Dartmouth Banner Possible Exploit

When you're requesting pages (such as transcripts, DASH, etc.) through Dartmouth Banner, you slowly accumulate cookies. But only one of them is actually used to verify who you are: the SESSID one. It's a base64 encoding of what appears to be 6 random alphanumerics, followed by your PIDM, the Banner specific code that was the root of the previous exploit. It locks you out if you try and use an old SESSID, and forces you to log in again.

Might be interesting to see if it can be detected as to how the random precursor is computed, or if you can exploit the pseudo-constant nature to get access without login credentials. I'll come back to this if I have some free time.

Update: this (most likely) isn't possible. I found this PDF which was a godsend into how Banner's system works.

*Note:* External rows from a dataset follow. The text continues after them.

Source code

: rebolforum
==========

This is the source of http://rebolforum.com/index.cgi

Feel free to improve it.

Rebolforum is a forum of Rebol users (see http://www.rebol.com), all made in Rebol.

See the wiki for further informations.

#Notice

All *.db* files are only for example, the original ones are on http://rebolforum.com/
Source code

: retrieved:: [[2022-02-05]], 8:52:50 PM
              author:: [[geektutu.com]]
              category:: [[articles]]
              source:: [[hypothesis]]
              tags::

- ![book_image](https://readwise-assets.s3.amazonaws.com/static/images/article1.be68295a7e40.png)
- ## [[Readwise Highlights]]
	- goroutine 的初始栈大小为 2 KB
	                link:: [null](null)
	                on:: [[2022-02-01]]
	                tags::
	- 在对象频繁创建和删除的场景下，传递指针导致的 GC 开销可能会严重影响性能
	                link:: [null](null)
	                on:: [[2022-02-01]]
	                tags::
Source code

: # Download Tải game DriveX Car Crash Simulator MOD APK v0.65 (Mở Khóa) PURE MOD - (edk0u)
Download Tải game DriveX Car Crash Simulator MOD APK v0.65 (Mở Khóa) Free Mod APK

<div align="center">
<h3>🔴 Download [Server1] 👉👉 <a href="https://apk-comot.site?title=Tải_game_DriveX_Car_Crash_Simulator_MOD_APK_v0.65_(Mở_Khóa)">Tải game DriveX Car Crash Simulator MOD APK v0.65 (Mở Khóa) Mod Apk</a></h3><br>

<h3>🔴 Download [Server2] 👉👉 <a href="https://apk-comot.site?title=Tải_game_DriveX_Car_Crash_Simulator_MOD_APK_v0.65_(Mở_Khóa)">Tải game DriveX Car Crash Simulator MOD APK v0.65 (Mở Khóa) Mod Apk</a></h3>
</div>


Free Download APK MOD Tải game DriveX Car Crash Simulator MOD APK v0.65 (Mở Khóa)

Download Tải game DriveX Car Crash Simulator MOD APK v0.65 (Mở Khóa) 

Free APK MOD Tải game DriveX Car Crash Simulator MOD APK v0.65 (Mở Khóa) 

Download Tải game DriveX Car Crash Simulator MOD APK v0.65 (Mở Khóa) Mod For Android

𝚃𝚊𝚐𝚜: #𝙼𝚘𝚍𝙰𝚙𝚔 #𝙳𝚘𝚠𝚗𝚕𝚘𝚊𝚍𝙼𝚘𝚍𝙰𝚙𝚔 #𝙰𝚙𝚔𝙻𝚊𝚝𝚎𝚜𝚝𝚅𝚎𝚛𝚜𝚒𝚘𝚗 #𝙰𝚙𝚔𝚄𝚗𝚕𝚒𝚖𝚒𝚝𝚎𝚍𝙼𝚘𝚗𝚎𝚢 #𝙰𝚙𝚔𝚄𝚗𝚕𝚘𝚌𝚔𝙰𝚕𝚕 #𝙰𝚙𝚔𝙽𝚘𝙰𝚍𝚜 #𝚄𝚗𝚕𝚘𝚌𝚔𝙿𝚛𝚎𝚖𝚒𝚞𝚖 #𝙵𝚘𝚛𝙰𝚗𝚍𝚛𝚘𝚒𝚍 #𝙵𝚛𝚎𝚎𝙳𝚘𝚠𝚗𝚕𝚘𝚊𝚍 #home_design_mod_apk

On page 125, it describes the "Web SessionID Table", which is the table that holds information about your SESSID, the login variable I identified earlier. It turns out that it's a base64 encoding of the webid, the randomly generated precursor (which appears to be generated by the second) and the pidm, which is the Banner specific code. Weirdly the webid appears to be a random alpha-numeric A-Z, 0-9 (all uppercase). However, there are never any Z's (I downloaded over 500 of them to run some quick analysis), and there are double the number of 0's you would expect, leading me to believe that the webid for some reason generates a 6-digit base36 string, and then converts all the Z's into 0's.